(Entries taken from a collection)
Content starts
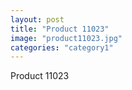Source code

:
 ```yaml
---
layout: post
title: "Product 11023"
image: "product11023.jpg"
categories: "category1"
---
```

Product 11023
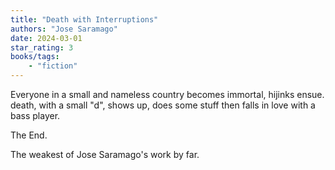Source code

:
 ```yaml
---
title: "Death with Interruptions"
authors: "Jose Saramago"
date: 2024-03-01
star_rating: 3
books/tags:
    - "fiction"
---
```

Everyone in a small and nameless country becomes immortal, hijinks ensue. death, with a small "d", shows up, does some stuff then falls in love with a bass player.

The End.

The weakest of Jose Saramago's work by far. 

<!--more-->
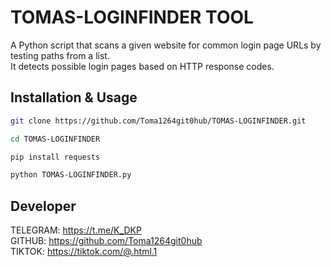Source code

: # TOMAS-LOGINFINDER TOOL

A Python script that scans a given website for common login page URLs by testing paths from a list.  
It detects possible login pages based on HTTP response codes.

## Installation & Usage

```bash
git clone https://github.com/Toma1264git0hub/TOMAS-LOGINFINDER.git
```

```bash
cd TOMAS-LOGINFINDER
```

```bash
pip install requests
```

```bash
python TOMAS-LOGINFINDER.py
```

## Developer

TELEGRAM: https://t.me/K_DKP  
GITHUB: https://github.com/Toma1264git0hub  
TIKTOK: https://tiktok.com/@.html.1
Content ends
Go through the data and return each line where the word "Jose" appears.

authors: "Jose Saramago"
The weakest of Jose Saramago's work by far. 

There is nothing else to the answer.